Not until the BSD rename system call,.

Try it on V6 or V7 and you will get 'directory exists' as an error.

Think about the UNIX FS and the link system call. How is mv implemented?   You link the file to the new directory and the unlink it from the old one.   But a directory file can not be in two directories at the same time as the .. link would fail.      When Joy created the rename system call it became possible.  Until System V picked it up (IIRC was SVR3), only system that supported the BSD world.

What I have forgotten is if the BSD mv command for 4.1 supported it.  If it did then it was not atomic -- it would have had to create the new directory, move the contents independently and then remove the old one.

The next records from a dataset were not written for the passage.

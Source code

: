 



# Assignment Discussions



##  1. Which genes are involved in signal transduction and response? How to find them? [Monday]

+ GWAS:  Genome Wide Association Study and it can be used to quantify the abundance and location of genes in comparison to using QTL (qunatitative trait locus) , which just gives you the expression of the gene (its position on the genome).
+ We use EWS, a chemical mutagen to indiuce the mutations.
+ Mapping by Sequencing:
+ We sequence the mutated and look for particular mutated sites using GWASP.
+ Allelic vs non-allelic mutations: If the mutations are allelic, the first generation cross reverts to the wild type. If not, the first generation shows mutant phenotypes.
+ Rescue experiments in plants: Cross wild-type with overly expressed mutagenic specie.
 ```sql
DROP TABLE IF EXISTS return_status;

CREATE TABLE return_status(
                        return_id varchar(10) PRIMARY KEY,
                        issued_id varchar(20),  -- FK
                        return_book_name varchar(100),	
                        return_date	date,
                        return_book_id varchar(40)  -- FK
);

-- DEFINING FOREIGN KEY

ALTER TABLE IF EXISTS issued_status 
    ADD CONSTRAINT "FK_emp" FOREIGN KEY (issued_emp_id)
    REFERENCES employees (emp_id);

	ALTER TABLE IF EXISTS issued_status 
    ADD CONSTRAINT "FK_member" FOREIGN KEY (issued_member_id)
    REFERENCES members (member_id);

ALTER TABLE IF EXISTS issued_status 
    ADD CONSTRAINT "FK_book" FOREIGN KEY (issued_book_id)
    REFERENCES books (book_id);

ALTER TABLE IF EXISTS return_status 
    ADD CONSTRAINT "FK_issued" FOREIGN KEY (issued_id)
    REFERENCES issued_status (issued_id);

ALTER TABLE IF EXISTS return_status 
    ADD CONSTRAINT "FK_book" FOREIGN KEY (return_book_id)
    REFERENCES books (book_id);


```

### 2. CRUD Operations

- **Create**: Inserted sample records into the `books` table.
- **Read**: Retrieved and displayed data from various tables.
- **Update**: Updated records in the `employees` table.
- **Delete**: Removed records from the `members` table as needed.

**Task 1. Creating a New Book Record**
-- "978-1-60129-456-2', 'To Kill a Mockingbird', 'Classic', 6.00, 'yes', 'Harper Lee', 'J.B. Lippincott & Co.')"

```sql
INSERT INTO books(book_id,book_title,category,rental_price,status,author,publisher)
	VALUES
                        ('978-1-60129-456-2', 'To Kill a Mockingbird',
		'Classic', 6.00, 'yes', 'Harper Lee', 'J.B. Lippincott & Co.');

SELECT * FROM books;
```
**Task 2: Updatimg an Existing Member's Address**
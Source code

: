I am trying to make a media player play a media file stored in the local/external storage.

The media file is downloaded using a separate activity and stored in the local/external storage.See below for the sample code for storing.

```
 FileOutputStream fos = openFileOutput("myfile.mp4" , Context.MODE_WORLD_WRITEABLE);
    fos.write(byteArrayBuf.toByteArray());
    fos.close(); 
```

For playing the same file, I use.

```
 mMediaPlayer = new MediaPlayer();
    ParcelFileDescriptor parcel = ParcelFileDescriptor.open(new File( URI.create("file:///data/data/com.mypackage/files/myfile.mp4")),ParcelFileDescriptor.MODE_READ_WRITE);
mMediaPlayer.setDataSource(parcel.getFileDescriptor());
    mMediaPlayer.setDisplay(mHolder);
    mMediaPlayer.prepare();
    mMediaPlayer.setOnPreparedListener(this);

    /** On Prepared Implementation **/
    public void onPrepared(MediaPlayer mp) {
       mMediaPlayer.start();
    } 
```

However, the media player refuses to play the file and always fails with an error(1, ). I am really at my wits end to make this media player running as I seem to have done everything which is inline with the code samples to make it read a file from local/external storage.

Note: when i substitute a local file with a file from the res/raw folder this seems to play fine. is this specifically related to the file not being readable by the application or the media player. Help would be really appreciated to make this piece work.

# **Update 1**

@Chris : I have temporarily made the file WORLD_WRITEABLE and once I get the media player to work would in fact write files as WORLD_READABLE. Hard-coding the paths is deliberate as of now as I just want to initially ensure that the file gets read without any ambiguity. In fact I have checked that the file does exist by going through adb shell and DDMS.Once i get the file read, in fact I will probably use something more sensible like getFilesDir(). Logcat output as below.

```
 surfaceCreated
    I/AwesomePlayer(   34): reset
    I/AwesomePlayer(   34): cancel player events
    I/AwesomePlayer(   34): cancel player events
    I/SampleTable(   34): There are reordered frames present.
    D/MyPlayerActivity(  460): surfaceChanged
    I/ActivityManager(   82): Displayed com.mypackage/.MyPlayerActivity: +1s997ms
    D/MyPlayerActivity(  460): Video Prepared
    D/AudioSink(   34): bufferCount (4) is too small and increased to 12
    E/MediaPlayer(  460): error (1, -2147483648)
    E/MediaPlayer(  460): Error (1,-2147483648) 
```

FWIW: when we did the first SMP UNIX at Masscomp we had supported the BSD FS and the 4.1c/4.2 system calls.   Joy's implementation of rename was a real mess.   Making it atomic, supporting an SMP and deal with all the recovery paths on an error took some work.  It's funny, the rename system call is a simple idea, but on a failure when partially thru it, makes unwinding the partial completion an interesting problem. 


On Wed, Dec 29, 2021 at 9:34 AM Will Senn <> wrote:
I'm a little flummoxed in trying to move some directories around in svr2. Shouldn't the following work?

    mkdir a
    mkdir b
    mv a b

I get the following error:
    mv: b exists

I tried many of the possible variants including:
mv a b/
mv: b/ exists
mv a b/a
mv: directory rename only
cd b
mv ../a .
mv: . exists
mv ../a ./
mv: ./ exists
mv ../a ./a
mv: directory rename only

If moving directories into existing directories wasn't allowed in those days, 1) how were directories managed? and 2) when did moving directories into directories become a thing?